The House of Lords debate in which Lord Bird made that statement was about “the relationship between the emergence of pandemics and environmental degradation.” And that link could prove to be crucial. This pandemic could actually be the thing that helps save the world.
It's perfectly obvious that there has to be a global solution to a global problem. Technology and science, with coordinated government action on a global scale, is what will save the day.
I read the other day about a cool little bush that you can plant next to busy roads, and it basically absorbs up loads of those nasty emissions. Why aren’t workmen out there, right now, lining every road on Earth with this pretty little thing? And all those empty fields, why aren’t they filled with trees? We can actually clean up some of this mess, scientists say. But I don’t control the highways and byways; the government does.

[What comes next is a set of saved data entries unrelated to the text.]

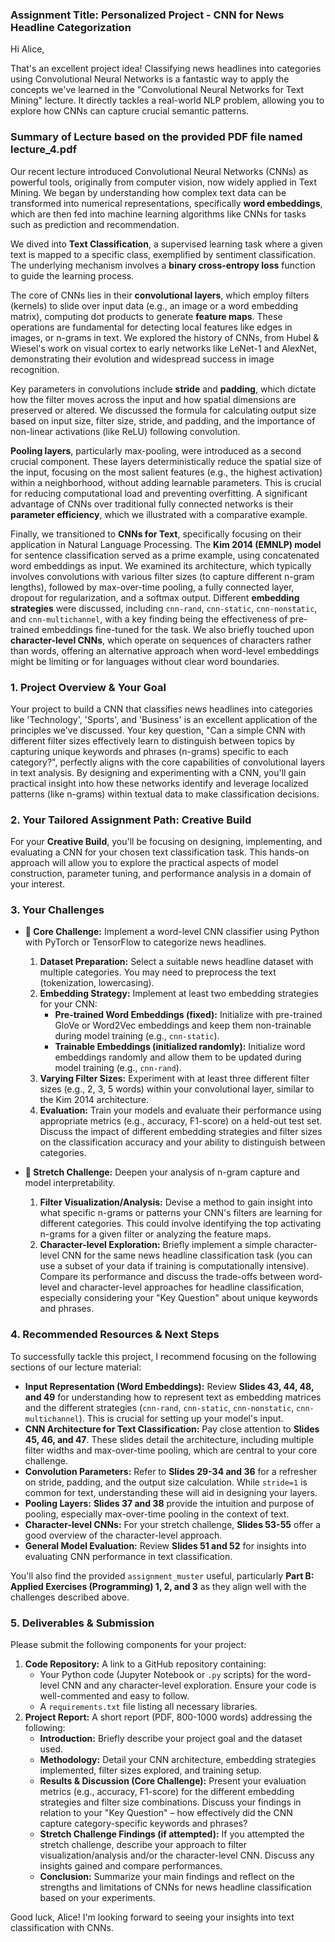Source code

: ### Assignment Title: Personalized Project - CNN for News Headline Categorization

Hi Alice,

That's an excellent project idea! Classifying news headlines into categories using Convolutional Neural Networks is a fantastic way to apply the concepts we've learned in the "Convolutional Neural Networks for Text Mining" lecture. It directly tackles a real-world NLP problem, allowing you to explore how CNNs can capture crucial semantic patterns.

### Summary of Lecture based on the provided PDF file named lecture_4.pdf

Our recent lecture introduced Convolutional Neural Networks (CNNs) as powerful tools, originally from computer vision, now widely applied in Text Mining. We began by understanding how complex text data can be transformed into numerical representations, specifically **word embeddings**, which are then fed into machine learning algorithms like CNNs for tasks such as prediction and recommendation.

We dived into **Text Classification**, a supervised learning task where a given text is mapped to a specific class, exemplified by sentiment classification. The underlying mechanism involves a **binary cross-entropy loss** function to guide the learning process.

The core of CNNs lies in their **convolutional layers**, which employ filters (kernels) to slide over input data (e.g., an image or a word embedding matrix), computing dot products to generate **feature maps**. These operations are fundamental for detecting local features like edges in images, or n-grams in text. We explored the history of CNNs, from Hubel & Wiesel's work on visual cortex to early networks like LeNet-1 and AlexNet, demonstrating their evolution and widespread success in image recognition.

Key parameters in convolutions include **stride** and **padding**, which dictate how the filter moves across the input and how spatial dimensions are preserved or altered. We discussed the formula for calculating output size based on input size, filter size, stride, and padding, and the importance of non-linear activations (like ReLU) following convolution.

**Pooling layers**, particularly max-pooling, were introduced as a second crucial component. These layers deterministically reduce the spatial size of the input, focusing on the most salient features (e.g., the highest activation) within a neighborhood, without adding learnable parameters. This is crucial for reducing computational load and preventing overfitting. A significant advantage of CNNs over traditional fully connected networks is their **parameter efficiency**, which we illustrated with a comparative example.

Finally, we transitioned to **CNNs for Text**, specifically focusing on their application in Natural Language Processing. The **Kim 2014 (EMNLP) model** for sentence classification served as a prime example, using concatenated word embeddings as input. We examined its architecture, which typically involves convolutions with various filter sizes (to capture different n-gram lengths), followed by max-over-time pooling, a fully connected layer, dropout for regularization, and a softmax output. Different **embedding strategies** were discussed, including `cnn-rand`, `cnn-static`, `cnn-nonstatic`, and `cnn-multichannel`, with a key finding being the effectiveness of pre-trained embeddings fine-tuned for the task. We also briefly touched upon **character-level CNNs**, which operate on sequences of characters rather than words, offering an alternative approach when word-level embeddings might be limiting or for languages without clear word boundaries.

### 1. Project Overview & Your Goal

Your project to build a CNN that classifies news headlines into categories like 'Technology', 'Sports', and 'Business' is an excellent application of the principles we've discussed. Your key question, "Can a simple CNN with different filter sizes effectively learn to distinguish between topics by capturing unique keywords and phrases (n-grams) specific to each category?", perfectly aligns with the core capabilities of convolutional layers in text analysis. By designing and experimenting with a CNN, you'll gain practical insight into how these networks identify and leverage localized patterns (like n-grams) within textual data to make classification decisions.

### 2. Your Tailored Assignment Path: Creative Build

For your **Creative Build**, you'll be focusing on designing, implementing, and evaluating a CNN for your chosen text classification task. This hands-on approach will allow you to explore the practical aspects of model construction, parameter tuning, and performance analysis in a domain of your interest.

### 3. Your Challenges

*   **🎯 Core Challenge:** Implement a word-level CNN classifier using Python with PyTorch or TensorFlow to categorize news headlines.
    1.  **Dataset Preparation:** Select a suitable news headline dataset with multiple categories. You may need to preprocess the text (tokenization, lowercasing).
    2.  **Embedding Strategy:** Implement at least two embedding strategies for your CNN:
        *   **Pre-trained Word Embeddings (fixed):** Initialize with pre-trained GloVe or Word2Vec embeddings and keep them non-trainable during model training (e.g., `cnn-static`).
        *   **Trainable Embeddings (initialized randomly):** Initialize word embeddings randomly and allow them to be updated during model training (e.g., `cnn-rand`).
    3.  **Varying Filter Sizes:** Experiment with at least three different filter sizes (e.g., 2, 3, 5 words) within your convolutional layer, similar to the Kim 2014 architecture.
    4.  **Evaluation:** Train your models and evaluate their performance using appropriate metrics (e.g., accuracy, F1-score) on a held-out test set. Discuss the impact of different embedding strategies and filter sizes on the classification accuracy and your ability to distinguish between categories.

*   **🚀 Stretch Challenge:** Deepen your analysis of n-gram capture and model interpretability.
    1.  **Filter Visualization/Analysis:** Devise a method to gain insight into what specific n-grams or patterns your CNN's filters are learning for different categories. This could involve identifying the top activating n-grams for a given filter or analyzing the feature maps.
    2.  **Character-level Exploration:** Briefly implement a simple character-level CNN for the same news headline classification task (you can use a subset of your data if training is computationally intensive). Compare its performance and discuss the trade-offs between word-level and character-level approaches for headline classification, especially considering your "Key Question" about unique keywords and phrases.

### 4. Recommended Resources & Next Steps

To successfully tackle this project, I recommend focusing on the following sections of our lecture material:

*   **Input Representation (Word Embeddings):** Review **Slides 43, 44, 48, and 49** for understanding how to represent text as embedding matrices and the different strategies (`cnn-rand`, `cnn-static`, `cnn-nonstatic`, `cnn-multichannel`). This is crucial for setting up your model's input.
*   **CNN Architecture for Text Classification:** Pay close attention to **Slides 45, 46, and 47**. These slides detail the architecture, including multiple filter widths and max-over-time pooling, which are central to your core challenge.
*   **Convolution Parameters:** Refer to **Slides 29-34 and 36** for a refresher on stride, padding, and the output size calculation. While `stride=1` is common for text, understanding these will aid in designing your layers.
*   **Pooling Layers:** **Slides 37 and 38** provide the intuition and purpose of pooling, especially max-over-time pooling in the context of text.
*   **Character-level CNNs:** For your stretch challenge, **Slides 53-55** offer a good overview of the character-level approach.
*   **General Model Evaluation:** Review **Slides 51 and 52** for insights into evaluating CNN performance in text classification.

You'll also find the provided `assignment_muster` useful, particularly **Part B: Applied Exercises (Programming) 1, 2, and 3** as they align well with the challenges described above.

### 5. Deliverables & Submission

Please submit the following components for your project:

1.  **Code Repository:** A link to a GitHub repository containing:
    *   Your Python code (Jupyter Notebook or `.py` scripts) for the word-level CNN and any character-level exploration. Ensure your code is well-commented and easy to follow.
    *   A `requirements.txt` file listing all necessary libraries.
2.  **Project Report:** A short report (PDF, 800-1000 words) addressing the following:
    *   **Introduction:** Briefly describe your project goal and the dataset used.
    *   **Methodology:** Detail your CNN architecture, embedding strategies implemented, filter sizes explored, and training setup.
    *   **Results & Discussion (Core Challenge):** Present your evaluation metrics (e.g., accuracy, F1-score) for the different embedding strategies and filter size combinations. Discuss your findings in relation to your "Key Question" – how effectively did the CNN capture category-specific keywords and phrases?
    *   **Stretch Challenge Findings (if attempted):** If you attempted the stretch challenge, describe your approach to filter visualization/analysis and/or the character-level CNN. Discuss any insights gained and compare performances.
    *   **Conclusion:** Summarize your main findings and reflect on the strengths and limitations of CNNs for news headline classification based on your experiments.

Good luck, Alice! I'm looking forward to seeing your insights into text classification with CNNs.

Yeah, governments around the world stumbled and babbled and made calamitous errors all the way through this pandemic, but we will also stagger out of this mess very, very soon. Covid-19 is a fly speck, largely irrelevant, compared to climate change.
If we get to the point where climate change really is causing health problems on a vast global scale, it's already way too late to do anything about it.
China, the USA and India – the three biggest carbon spewers at the moment – need to walk in step on this in the very near future. America has long been active in the Middle East and, despite all the noise to the contrary, to my mind it has only ever really been about the oil. Would the US invade Brazil to save the rainforest? Don't be ridiculous.
A bunch of ageing men and women will meet in Glasgow in November for the UN Climate Change Conference, and this could actually prove to be a pivotal moment in human history, although we may not notice the results for another 50 or 100 years or so.
Global powers will have to reach difficult agreements and stick to them. They just have to, or the planet will die… except, this isn’t actually even true. Our beautiful little blue ball will be flying through space for a long time to come. If we destroy the atmosphere, we will die. Not the Earth.
Ice ages have come and gone. Asteroids have smashed into her and basically blacked out the sky. But just give it a few thousand years or so, and she will clean herself up and be perfectly fine. The only problem is, we won’t be around to enjoy her. Just ask the dinosaurs.